The recently-developed SGS 3C H2N2 challenge agent (A/Belgium/4217/2015) has passed all of the above criteria following extensive testing and its profile appears to match up to the ideal virus. A/Belgium does not cause lower lung lesions or other adverse events, and gives a classic influenza-like illness, with a raised temperature, shivering, decreased movement, and reduced appetite in ferrets. On pathological examination of animals, there were no lesions other than those usually associated with a moderate upper respiratory tract infection.

Human dosing
With the evidence from the initial work in cell lines, the pilot and scaled-up manufacture in eggs (or a cell line), the testing for adventitious agents and other contaminants and the animal model safety test, a dossier can then be submitted to the regulatory authorities for its use in human subjects.

Viral challenge testing in humans is a new way to obtain proof-of-concept for the effectiveness of an anti-viral drug or vaccine early in Phase I, after initial safety and PK/PD assessments, and can assist in faster go-no-go decision making.

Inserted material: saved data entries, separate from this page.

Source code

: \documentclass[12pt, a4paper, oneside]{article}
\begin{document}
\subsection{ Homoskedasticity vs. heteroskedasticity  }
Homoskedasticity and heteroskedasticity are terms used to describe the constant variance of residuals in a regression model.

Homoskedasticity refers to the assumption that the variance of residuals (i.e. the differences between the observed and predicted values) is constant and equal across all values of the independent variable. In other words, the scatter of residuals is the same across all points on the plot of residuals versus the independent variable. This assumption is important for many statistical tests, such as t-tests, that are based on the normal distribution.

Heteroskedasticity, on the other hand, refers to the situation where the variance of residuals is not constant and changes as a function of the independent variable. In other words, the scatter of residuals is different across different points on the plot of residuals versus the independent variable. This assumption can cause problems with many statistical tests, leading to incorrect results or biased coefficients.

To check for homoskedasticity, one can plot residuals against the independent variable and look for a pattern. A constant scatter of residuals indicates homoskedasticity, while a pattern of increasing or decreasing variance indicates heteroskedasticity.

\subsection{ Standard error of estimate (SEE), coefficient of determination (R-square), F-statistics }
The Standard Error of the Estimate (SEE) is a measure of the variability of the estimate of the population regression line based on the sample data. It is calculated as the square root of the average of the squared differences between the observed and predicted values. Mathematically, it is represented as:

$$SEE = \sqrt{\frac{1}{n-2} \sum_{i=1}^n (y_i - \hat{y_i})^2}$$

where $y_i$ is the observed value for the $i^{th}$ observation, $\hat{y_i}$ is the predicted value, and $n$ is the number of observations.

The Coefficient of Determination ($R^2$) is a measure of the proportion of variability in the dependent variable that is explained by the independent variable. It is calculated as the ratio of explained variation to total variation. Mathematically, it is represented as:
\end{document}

Viral challenge testing clinical trials must obviously be conducted according to the Good Clinical Practices (GCP) within a dedicated clinical pharmacology unit which has hospitalization beds within a biosafety level 2 Q compliant quarantine facility.

The final part of the testing process is a titration study in human subjects to determine the titer that gives the optimum attack rate and symptomologies. This characterization study typically involves three different titers being dosed intranasally to cohorts of between 12 and 24 subjects in three arms to determine the optimal dosage level. The consistency of viral shedding is assessed via nasopharyngeal swabs taken twice a day, and symptoms that develop are recorded using a symptom scorecard (SSC).

The optimal symptomology reflects the usual influenza cycle of nasal congestion, coughing, raised temperature and lethargy, none of which should be too severe. If all of these develop and there is a consistent viral shedding profile after inoculation (with a good area under the curve) this indicates an effective infection. A consistent shedding pattern with few ‘blips’ and a high peak titer allows the effect of a drug or vaccine against the virus to be assessed in subsequent challenge trials.

There are ongoing discussions about how symptom scores should be taken and interpreted, and it is likely that there will be some changes in human challenge trial endpoints and outcomes in the near future. But, however the studies are performed, and regardless of the way the results are assessed, the ultimate aim is to emulate the infection that happens in the community, so the challenge virus can be used to estimate the effects of novel interventions.